Kanhaiya Kumar is the president of JNU's students union and was arrested after some students held a rally against the 2013 hanging of Mohammed Afzal Guru, a Kashmiri separatist convicted over an attack on India's parliament.
JNU is often seen as an Indian Berkeley, strongly influenced by the political left and frequently rallying around diverse causes - from ideological debates on India's education system, to communal riots, to global issues such as the war on terror.
Today its sprawling, tree-lined campus is tense.
Several hundred students are staging a sit-in in front of the university's main administrative block, demanding that Kanhaiya Kumar be freed.
"Delhi police leave our campus," they chant, frequently breaking out into cheers and cries of "shame, shame" as speaker after speaker condemns the police action.
Left vs Right
At the heart of the row is a fight between the political right and left.
India's mainstream political parties play an active role in campus politics in the country's major universities.
Many student leaders have gone on to successful political careers, including India's current Finance Minister, Arun Jaitley, a former Delhi university student president.
The JNU student union has close ties to India's Communist parties and after the arrest of its president, the entire opposition has come out in support of the students over an issue that they believe is an attempt by the BJP to push its Hindu nationalist agenda.
Sedition law in India
India's sedition law dates back to 1870, introduced by the British to hit back at anti-colonial movements.
Some of the country's leading independence leaders, including Mahatma Gandhi, were tried under the infamous law.
The sedition law has rarely been upheld by India's courts. But anyone charged under the law cannot apply for bail immediately and so can be instantly imprisoned.
"The question of how much criticism a government can tolerate is indicative of the self-confidence of a democracy," writes Lawrence Liang in an article for The Wire, external.
"On that count, India presents a mixed picture where, on the one hand, we regularly see the use of sedition laws to curtail political criticism even as we find legal precedents that provide a wide ambit to political expression."
Many of the students believe that the move is a direct assault on their right to dissent.
"We are defending the right to have opinions," says one student.
"You can have opinions on a judgement, you can have opinions on any issue that is going on and they are taking away that right."
Some are angry at suggestions made by BJP leaders, that the university has become a hot-bed of anti-national sentiments with some accusing the campus of supporting Kashmiri militants.
One student tells me that they totally condemned the "anti-national slogans that were [allegedly] raised [at last week's rally] by certain fringe elements.
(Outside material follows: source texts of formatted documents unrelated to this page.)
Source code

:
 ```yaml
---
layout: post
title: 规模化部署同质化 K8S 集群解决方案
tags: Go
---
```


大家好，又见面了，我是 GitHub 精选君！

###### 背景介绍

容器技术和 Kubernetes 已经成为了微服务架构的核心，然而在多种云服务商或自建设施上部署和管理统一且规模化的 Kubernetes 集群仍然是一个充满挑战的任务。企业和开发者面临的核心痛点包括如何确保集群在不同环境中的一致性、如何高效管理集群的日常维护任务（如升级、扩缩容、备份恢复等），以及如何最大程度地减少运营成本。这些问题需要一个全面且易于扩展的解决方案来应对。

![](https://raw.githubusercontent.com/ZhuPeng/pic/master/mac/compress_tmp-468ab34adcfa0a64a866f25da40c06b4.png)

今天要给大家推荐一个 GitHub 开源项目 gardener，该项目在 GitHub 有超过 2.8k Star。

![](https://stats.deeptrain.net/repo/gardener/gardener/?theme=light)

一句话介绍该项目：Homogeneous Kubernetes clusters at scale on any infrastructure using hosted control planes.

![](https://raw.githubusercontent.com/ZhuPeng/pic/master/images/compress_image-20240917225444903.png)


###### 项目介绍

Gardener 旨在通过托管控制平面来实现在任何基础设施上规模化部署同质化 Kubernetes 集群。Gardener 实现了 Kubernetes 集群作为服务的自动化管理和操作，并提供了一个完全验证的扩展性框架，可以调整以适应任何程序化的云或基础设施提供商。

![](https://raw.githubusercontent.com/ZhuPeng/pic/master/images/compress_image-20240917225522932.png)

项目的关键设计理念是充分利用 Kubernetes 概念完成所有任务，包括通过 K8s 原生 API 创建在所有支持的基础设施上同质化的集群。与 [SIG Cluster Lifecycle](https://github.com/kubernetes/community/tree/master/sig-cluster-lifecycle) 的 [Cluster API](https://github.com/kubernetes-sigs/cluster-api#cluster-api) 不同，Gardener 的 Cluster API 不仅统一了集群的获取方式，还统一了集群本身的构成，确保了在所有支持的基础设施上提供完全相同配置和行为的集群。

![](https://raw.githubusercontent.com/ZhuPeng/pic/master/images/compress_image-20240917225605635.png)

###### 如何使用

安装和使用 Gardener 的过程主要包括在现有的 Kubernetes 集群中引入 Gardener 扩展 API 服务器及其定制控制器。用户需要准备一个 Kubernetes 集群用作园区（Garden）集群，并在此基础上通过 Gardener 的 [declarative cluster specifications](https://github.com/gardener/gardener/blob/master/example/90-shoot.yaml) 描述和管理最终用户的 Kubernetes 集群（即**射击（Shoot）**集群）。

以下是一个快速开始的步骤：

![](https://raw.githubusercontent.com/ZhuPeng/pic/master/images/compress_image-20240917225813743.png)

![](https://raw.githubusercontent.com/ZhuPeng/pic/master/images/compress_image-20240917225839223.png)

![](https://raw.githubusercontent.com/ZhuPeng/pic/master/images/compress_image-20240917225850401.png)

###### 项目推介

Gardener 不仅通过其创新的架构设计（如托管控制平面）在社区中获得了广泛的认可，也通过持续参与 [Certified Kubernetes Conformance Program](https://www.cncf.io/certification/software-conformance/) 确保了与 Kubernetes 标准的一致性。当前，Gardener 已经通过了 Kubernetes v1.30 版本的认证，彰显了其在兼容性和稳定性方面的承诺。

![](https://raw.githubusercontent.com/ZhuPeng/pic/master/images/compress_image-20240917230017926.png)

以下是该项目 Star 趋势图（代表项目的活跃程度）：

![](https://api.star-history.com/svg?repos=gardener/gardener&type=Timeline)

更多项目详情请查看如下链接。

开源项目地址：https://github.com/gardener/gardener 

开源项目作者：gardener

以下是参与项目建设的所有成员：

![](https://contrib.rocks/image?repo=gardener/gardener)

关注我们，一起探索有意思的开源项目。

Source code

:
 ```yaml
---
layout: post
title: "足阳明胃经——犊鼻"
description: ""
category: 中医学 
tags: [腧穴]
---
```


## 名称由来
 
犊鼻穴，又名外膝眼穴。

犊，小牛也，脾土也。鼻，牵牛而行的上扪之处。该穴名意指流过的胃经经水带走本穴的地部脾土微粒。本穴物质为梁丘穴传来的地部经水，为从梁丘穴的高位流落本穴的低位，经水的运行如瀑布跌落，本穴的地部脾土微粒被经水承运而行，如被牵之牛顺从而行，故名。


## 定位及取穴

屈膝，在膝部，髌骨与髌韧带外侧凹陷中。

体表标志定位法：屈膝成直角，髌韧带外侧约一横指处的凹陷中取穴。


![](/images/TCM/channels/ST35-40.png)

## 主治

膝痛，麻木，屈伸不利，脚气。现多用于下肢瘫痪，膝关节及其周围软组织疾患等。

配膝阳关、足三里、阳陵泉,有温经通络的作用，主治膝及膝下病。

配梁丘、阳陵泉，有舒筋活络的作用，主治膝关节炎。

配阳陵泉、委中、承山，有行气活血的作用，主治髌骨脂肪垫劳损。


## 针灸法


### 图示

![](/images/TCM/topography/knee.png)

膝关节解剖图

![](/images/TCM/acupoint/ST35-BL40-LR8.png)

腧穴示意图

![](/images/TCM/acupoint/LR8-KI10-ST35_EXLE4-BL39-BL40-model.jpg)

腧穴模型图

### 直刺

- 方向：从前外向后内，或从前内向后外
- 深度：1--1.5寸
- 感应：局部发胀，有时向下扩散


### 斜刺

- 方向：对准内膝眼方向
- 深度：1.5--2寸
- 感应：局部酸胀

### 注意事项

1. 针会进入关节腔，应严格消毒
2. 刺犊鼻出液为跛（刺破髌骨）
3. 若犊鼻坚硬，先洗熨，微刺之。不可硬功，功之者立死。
"But that doesn't give them the right to label an entire university of 10,000 students as anti-national," he argued.
And it's not just the students who are protesting. Many of the university's faculty members have also come out in strong support.
Sharp divisions
Surajit Mazumdar, an economics professor, sees the move to arrest Kanhaiya Kumar and charge him with sedition as an attempt to "terrorise the students into submission".
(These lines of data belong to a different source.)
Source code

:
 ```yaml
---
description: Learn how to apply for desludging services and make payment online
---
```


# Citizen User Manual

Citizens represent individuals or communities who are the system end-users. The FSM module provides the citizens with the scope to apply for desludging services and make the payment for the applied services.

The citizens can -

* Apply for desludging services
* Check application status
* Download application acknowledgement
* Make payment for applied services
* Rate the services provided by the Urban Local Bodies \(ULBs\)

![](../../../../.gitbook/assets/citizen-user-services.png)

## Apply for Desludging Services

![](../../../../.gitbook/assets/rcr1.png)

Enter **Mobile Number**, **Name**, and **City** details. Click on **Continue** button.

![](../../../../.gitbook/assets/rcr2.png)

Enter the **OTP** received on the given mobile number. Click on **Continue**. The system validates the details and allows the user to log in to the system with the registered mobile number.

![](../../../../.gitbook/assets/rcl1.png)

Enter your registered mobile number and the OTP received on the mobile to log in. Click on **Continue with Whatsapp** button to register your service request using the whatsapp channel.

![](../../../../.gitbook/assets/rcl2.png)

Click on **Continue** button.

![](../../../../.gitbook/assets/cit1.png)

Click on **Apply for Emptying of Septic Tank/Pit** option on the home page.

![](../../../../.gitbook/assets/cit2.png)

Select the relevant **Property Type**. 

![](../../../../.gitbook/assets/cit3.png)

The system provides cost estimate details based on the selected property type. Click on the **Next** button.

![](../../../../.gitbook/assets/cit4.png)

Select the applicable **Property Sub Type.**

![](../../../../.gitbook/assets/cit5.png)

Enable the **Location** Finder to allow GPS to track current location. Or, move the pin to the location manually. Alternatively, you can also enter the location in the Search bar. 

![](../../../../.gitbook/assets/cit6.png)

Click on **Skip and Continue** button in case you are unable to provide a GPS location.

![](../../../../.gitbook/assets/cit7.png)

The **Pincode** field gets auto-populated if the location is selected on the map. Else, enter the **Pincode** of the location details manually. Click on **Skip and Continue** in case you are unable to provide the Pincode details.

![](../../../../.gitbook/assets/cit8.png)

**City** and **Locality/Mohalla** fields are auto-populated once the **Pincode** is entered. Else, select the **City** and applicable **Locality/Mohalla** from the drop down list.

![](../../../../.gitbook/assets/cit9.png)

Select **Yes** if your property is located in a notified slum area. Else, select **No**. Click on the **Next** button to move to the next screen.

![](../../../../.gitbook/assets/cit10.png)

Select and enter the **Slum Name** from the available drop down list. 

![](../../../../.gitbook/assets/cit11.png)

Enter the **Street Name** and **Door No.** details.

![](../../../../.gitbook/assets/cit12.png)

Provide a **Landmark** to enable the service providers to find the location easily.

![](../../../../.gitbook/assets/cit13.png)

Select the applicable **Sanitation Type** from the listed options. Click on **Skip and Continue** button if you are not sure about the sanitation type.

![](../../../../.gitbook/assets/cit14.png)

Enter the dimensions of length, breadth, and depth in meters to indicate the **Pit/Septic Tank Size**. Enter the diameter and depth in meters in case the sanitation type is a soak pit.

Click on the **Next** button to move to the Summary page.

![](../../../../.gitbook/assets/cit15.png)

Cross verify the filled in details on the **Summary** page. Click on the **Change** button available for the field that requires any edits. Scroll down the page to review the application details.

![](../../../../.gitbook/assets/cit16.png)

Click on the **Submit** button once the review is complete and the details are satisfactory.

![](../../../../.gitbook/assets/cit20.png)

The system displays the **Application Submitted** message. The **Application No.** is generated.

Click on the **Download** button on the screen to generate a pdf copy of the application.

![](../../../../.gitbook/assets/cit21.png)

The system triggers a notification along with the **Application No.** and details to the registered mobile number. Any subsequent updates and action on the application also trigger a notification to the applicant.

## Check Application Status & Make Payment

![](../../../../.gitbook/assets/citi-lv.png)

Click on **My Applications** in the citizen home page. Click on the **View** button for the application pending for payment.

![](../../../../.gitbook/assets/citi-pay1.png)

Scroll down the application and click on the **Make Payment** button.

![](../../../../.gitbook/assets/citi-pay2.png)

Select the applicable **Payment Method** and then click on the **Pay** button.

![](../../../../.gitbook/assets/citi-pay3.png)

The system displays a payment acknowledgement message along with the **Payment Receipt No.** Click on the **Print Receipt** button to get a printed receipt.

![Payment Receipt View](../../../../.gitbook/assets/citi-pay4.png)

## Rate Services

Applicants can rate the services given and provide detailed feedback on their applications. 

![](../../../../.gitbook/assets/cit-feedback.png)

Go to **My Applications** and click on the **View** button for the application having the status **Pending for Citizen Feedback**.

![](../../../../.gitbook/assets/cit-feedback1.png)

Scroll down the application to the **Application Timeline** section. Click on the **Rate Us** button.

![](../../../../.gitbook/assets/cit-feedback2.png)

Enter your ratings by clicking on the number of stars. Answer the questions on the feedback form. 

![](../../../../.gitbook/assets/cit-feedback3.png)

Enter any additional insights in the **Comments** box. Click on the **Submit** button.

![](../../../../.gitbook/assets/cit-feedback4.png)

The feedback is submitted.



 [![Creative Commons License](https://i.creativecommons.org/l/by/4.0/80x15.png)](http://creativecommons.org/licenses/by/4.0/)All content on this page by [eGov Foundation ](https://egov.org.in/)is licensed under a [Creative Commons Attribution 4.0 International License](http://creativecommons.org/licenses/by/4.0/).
"JNU has always been a university priding itself on its democratic culture of debate, dialogue and discussion. There are diverse political, ideological and academic opinions that exist in this university and it has always been possible to engage with each other without requiring any police interference," he adds.
But the issue has divided India sharply with some coming out in support of the government's action.
Just across the university, a counter-protest is taking place with demonstrators holding aloft the Indian flag and carrying placards demanding that JNU be "cleaned up" and that "traitors" should be hanged.
"The university has been built on public land using taxpayers' money," says Sumitra Dahiya.
"But they have shamed all of us - by supporting those people who have killed innocent people in India. We want these students to be thrown out of the university."
"There is no place here for people who support Pakistan and terrorists," says Anand Singh, who is also taking part in the protest.
Prakash Karat, a senior leader of India's main Communist party, says the government should immediately withdraw the case of sedition.
"It is absurd to charge them with sedition," he told the BBC.
"At stake is the very democratic ethos in our education system because you have a government that is determined to impose its ideological and communal values into all the educational institutes in this country," he added.